Change-Id: I5660cafce05a0e3c6edff03bd645d8df329c5d50
author: Automerger Merge Worker <android-build-automerger-merge-worker@system.gserviceaccount.com> 2020-01-09 13:53:42 +0000
committer: Automerger Merge Worker <android-build-automerger-merge-worker@system.gserviceaccount.com> 2020-01-09 13:53:42 +0000
commit: 5b6d8d7724abad726227b62b87fdbed400fb1ae1 (patch)
tree: b9901c0f7fdccce27aad2579b2e4b772033b783f
parent: 929c2c5e1b388f34a235083ec358ecbb58dae532 (diff)
parent: 81db8d8a83dc6a52cb53ad2bcfa30b7acd591ad1 (diff)
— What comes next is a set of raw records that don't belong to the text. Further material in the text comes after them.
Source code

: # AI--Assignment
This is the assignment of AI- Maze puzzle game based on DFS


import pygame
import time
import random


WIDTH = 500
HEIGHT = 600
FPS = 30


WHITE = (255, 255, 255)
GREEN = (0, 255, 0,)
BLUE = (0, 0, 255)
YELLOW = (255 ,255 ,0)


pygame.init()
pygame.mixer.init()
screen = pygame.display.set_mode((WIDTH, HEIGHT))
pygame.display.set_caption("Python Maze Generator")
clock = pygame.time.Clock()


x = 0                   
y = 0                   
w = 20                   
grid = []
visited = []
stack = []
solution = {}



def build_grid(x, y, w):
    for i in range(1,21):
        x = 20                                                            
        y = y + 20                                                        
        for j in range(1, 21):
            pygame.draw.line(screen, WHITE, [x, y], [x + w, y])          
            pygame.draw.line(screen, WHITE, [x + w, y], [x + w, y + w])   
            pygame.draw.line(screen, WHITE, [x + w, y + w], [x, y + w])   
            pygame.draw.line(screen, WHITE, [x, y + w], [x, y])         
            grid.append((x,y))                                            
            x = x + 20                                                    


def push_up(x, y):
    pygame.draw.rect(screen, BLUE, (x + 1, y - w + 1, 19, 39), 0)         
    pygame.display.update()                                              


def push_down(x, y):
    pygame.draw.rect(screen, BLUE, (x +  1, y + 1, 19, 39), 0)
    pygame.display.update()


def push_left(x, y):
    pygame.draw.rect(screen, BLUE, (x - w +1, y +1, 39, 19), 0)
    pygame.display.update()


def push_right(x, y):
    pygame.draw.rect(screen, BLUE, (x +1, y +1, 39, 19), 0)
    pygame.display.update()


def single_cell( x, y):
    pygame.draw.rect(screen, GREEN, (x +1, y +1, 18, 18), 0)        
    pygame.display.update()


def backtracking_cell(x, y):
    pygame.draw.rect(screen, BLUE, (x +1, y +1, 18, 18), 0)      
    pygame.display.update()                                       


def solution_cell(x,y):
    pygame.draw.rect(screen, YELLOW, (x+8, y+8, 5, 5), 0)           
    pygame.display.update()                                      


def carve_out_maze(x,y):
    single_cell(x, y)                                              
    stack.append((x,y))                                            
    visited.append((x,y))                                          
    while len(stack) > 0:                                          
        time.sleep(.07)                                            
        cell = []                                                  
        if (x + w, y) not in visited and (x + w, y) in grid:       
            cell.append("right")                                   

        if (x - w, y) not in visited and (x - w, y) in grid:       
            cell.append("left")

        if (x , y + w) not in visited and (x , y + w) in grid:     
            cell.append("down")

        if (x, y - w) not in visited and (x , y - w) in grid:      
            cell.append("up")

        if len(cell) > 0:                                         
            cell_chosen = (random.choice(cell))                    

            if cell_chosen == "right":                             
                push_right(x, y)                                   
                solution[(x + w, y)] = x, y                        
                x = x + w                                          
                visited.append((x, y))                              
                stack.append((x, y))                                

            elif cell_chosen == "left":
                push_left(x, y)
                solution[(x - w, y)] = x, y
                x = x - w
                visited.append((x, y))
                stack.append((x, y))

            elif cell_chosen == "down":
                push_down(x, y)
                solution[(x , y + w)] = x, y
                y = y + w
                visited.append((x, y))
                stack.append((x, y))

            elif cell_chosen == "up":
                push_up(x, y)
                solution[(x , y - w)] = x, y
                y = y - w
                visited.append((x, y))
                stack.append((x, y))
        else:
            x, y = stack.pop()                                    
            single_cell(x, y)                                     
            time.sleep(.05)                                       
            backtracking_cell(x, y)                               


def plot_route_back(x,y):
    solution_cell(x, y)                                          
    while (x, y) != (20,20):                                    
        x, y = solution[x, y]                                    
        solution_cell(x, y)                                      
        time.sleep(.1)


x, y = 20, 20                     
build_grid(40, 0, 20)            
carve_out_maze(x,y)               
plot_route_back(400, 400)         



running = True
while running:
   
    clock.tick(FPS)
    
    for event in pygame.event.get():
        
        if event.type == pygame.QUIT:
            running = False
download: base-5b6d8d7724abad726227b62b87fdbed400fb1ae1.tar.gz
1 files changed, 9 insertions, 8 deletions
diff --git a/services/core/java/com/android/server/connectivity/PermissionMonitor.java b/services/core/java/com/android/server/connectivity/PermissionMonitor.java
index e084ff827c09..57dbfd1e15bf 100644
--- a/services/core/java/com/android/server/connectivity/PermissionMonitor.java
+++ b/services/core/java/com/android/server/connectivity/PermissionMonitor.java
@@ -21,6 +21,7 @@ import static android.Manifest.permission.CONNECTIVITY_INTERNAL;
 import static android.Manifest.permission.CONNECTIVITY_USE_RESTRICTED_NETWORKS;
 import static android.content.pm.ApplicationInfo.FLAG_SYSTEM;
 import static android.content.pm.ApplicationInfo.FLAG_UPDATED_SYSTEM_APP;
+import static android.content.pm.PackageInfo.REQUESTED_PERMISSION_GRANTED;
 import static android.content.pm.PackageManager.GET_PERMISSIONS;
 
 import android.content.BroadcastReceiver;
@@ -39,6 +40,8 @@ import android.os.UserManager;
 import android.text.TextUtils;
 import android.util.Log;
 
+import com.android.internal.util.ArrayUtils;
+
 import java.util.ArrayList;
 import java.util.HashMap;
 import java.util.HashSet;
@@ -150,15 +153,13 @@ public class PermissionMonitor {
         update(mUsers, mApps, true);
     }
 
-    private boolean hasPermission(PackageInfo app, String permission) {
-        if (app.requestedPermissions != null) {
-            for (String p : app.requestedPermissions) {
-                if (permission.equals(p)) {
-                    return true;
-                }
-            }
+    private boolean hasPermission(final PackageInfo app, final String permission) {
+        if (app.requestedPermissions == null || app.requestedPermissionsFlags == null) {
+            return false;
         }
-        return false;
+        final int index = ArrayUtils.indexOf(app.requestedPermissions, permission);
+        if (index < 0 || index >= app.requestedPermissionsFlags.length) return false;
+        return (app.requestedPermissionsFlags[index] & REQUESTED_PERMISSION_GRANTED) != 0;
     }
 
     private boolean hasNetworkPermission(PackageInfo app) {
author	Automerger Merge Worker <android-build-automerger-merge-worker@system.gserviceaccount.com>	2020-01-09 13:53:42 +0000
committer	Automerger Merge Worker <android-build-automerger-merge-worker@system.gserviceaccount.com>	2020-01-09 13:53:42 +0000
commit	5b6d8d7724abad726227b62b87fdbed400fb1ae1 (patch)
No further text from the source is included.